* _YOUR TASK_:
Search the records below for "gönderilir" and copy every line it turns up in.
Top of INPUT MATERIAL
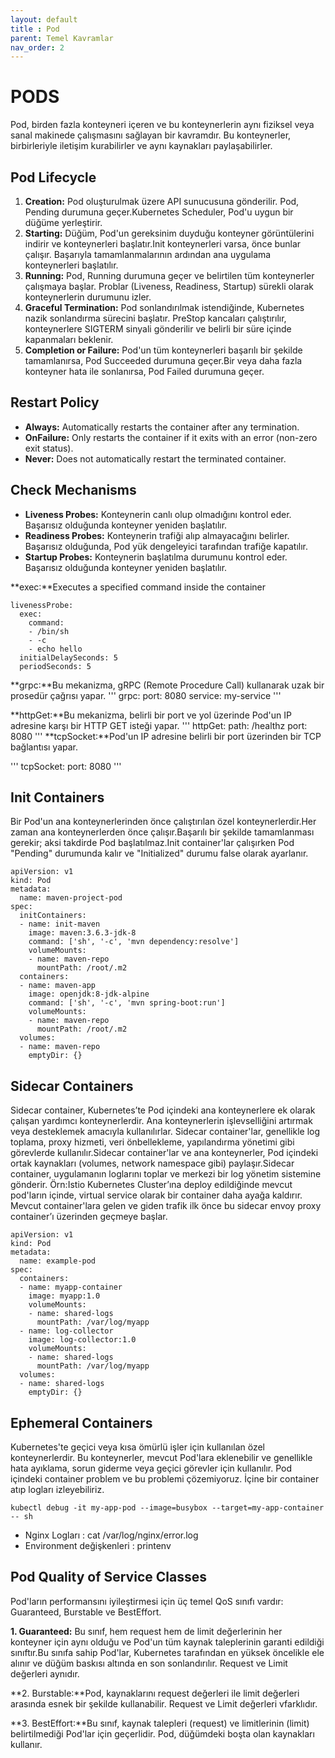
 ```yaml
---
layout: default
title : Pod
parent: Temel Kavramlar
nav_order: 2
---
```


  

# PODS

Pod, birden fazla konteyneri içeren ve bu konteynerlerin aynı fiziksel veya sanal makinede çalışmasını sağlayan bir kavramdır. Bu konteynerler, birbirleriyle iletişim kurabilirler ve aynı kaynakları paylaşabilirler.
 

## Pod Lifecycle

1. **Creation:** Pod oluşturulmak üzere API sunucusuna gönderilir. Pod, Pending durumuna geçer.Kubernetes Scheduler, Pod'u uygun bir düğüme yerleştirir.
2. **Starting:** Düğüm, Pod'un gereksinim duyduğu konteyner görüntülerini indirir ve konteynerleri başlatır.Init konteynerleri varsa, önce bunlar çalışır. Başarıyla tamamlanmalarının ardından ana uygulama konteynerleri başlatılır.
3. **Running:** Pod, Running durumuna geçer ve belirtilen tüm konteynerler çalışmaya başlar.
Problar (Liveness, Readiness, Startup) sürekli olarak konteynerlerin durumunu izler.
4. **Graceful Termination:** 
Pod sonlandırılmak istendiğinde, Kubernetes nazik sonlandırma sürecini başlatır.
PreStop kancaları çalıştırılır, konteynerlere SIGTERM sinyali gönderilir ve belirli bir süre içinde kapanmaları beklenir.
5. **Completion or Failure:** Pod'un tüm konteynerleri başarılı bir şekilde tamamlanırsa, Pod Succeeded durumuna geçer.Bir veya daha fazla konteyner hata ile sonlanırsa, Pod Failed durumuna geçer.

## Restart Policy
* **Always:** Automatically restarts the container after any termination.
* **OnFailure:** Only restarts the container if it exits with an error (non-zero exit status).
* **Never:** Does not automatically restart the terminated container.

## Check Mechanisms

* **Liveness Probes:** Konteynerin canlı olup olmadığını kontrol eder. Başarısız olduğunda konteyner yeniden başlatılır.
* **Readiness Probes:** Konteynerin trafiği alıp almayacağını belirler. Başarısız olduğunda, Pod yük dengeleyici tarafından trafiğe kapatılır.
* **Startup Probes:** Konteynerin başlatılma durumunu kontrol eder. Başarısız olduğunda konteyner yeniden başlatılır.

**exec:**Executes a specified command inside the container
```
livenessProbe:
  exec:
    command:
    - /bin/sh
    - -c
    - echo hello
  initialDelaySeconds: 5
  periodSeconds: 5
```
**grpc:**Bu mekanizma, gRPC (Remote Procedure Call) kullanarak uzak bir prosedür çağrısı yapar.
'''
  grpc: 
    port: 8080
    service: my-service
'''

**httpGet:**Bu mekanizma, belirli bir port ve yol üzerinde Pod'un IP adresine karşı bir HTTP GET isteği yapar.
'''
  httpGet:
    path: /healthz
    port: 8080
'''
**tcpSocket:**Pod'un IP adresine belirli bir port üzerinden bir TCP bağlantısı yapar.

'''
  tcpSocket:
    port: 8080
'''

## Init Containers
Bir Pod'un ana konteynerlerinden önce çalıştırılan özel konteynerlerdir.Her zaman ana konteynerlerden önce çalışır.Başarılı bir şekilde tamamlanması gerekir; aksi takdirde Pod başlatılmaz.Init container'lar çalışırken Pod "Pending" durumunda kalır ve "Initialized" durumu false olarak ayarlanır.
```
apiVersion: v1
kind: Pod
metadata:
  name: maven-project-pod
spec:
  initContainers:
  - name: init-maven
    image: maven:3.6.3-jdk-8
    command: ['sh', '-c', 'mvn dependency:resolve']
    volumeMounts:
    - name: maven-repo
      mountPath: /root/.m2
  containers:
  - name: maven-app
    image: openjdk:8-jdk-alpine
    command: ['sh', '-c', 'mvn spring-boot:run']
    volumeMounts:
    - name: maven-repo
      mountPath: /root/.m2
  volumes:
  - name: maven-repo
    emptyDir: {}

```

## Sidecar Containers
 Sidecar container, Kubernetes’te Pod içindeki ana konteynerlere ek olarak çalışan yardımcı konteynerlerdir. Ana konteynerlerin işlevselliğini artırmak veya desteklemek amacıyla kullanılırlar. Sidecar container'lar, genellikle log toplama, proxy hizmeti, veri önbellekleme, yapılandırma yönetimi gibi görevlerde kullanılır.Sidecar container'lar ve ana konteynerler, Pod içindeki ortak kaynakları (volumes, network namespace gibi) paylaşır.Sidecar container, uygulamanın loglarını toplar ve merkezi bir log yönetim sistemine gönderir. Örn:Istio Kubernetes Cluster’ına deploy edildiğinde mevcut pod'ların içinde, virtual service olarak bir
container daha ayağa kaldırır. Mevcut container'lara gelen ve giden trafik ilk önce bu sidecar envoy proxy container’ı üzerinden geçmeye başlar.
```
apiVersion: v1
kind: Pod
metadata:
  name: example-pod
spec:
  containers:
  - name: myapp-container
    image: myapp:1.0
    volumeMounts:
    - name: shared-logs
      mountPath: /var/log/myapp
  - name: log-collector
    image: log-collector:1.0
    volumeMounts:
    - name: shared-logs
      mountPath: /var/log/myapp
  volumes:
  - name: shared-logs
    emptyDir: {}

```

## Ephemeral Containers
Kubernetes'te geçici veya kısa ömürlü işler için kullanılan özel konteynerlerdir. Bu konteynerler, mevcut Pod'lara eklenebilir ve genellikle hata ayıklama, sorun giderme veya geçici görevler için kullanılır. Pod içindeki container problem ve bu problemi çözemiyoruz.  İçine bir container atıp logları izleyebiliriz.
```
kubectl debug -it my-app-pod --image=busybox --target=my-app-container -- sh

```
* Nginx Logları : cat /var/log/nginx/error.log
* Environment değişkenleri : printenv


## Pod Quality of Service Classes
Pod'ların performansını iyileştirmesi için üç temel QoS sınıfı vardır: Guaranteed, Burstable ve BestEffort.

**1. Guaranteed:** Bu sınıf, hem request hem de limit değerlerinin her konteyner için aynı olduğu ve Pod'un tüm kaynak taleplerinin garanti edildiği sınıftır.Bu sınıfa sahip Pod'lar, Kubernetes tarafından en yüksek öncelikle ele alınır ve düğüm baskısı altında en son sonlandırılır. Request ve Limit değerleri aynıdır.

**2. Burstable:**Pod, kaynaklarını request değerleri ile limit değerleri arasında esnek bir şekilde kullanabilir. Request ve Limit değerleri vfarklıdır.

**3. BestEffort:**Bu sınıf, kaynak talepleri (request) ve limitlerinin (limit) belirtilmediği Pod'lar için geçerlidir. Pod, düğümdeki boşta olan kaynakları kullanır.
Bottom of INPUT MATERIAL
* _TASK RESPONSE_:
1. **Creation:** Pod oluşturulmak üzere API sunucusuna gönderilir. Pod, Pending durumuna geçer.Kubernetes Scheduler, Pod'u uygun bir düğüme yerleştirir.
PreStop kancaları çalıştırılır, konteynerlere SIGTERM sinyali gönderilir ve belirli bir süre içinde kapanmaları beklenir.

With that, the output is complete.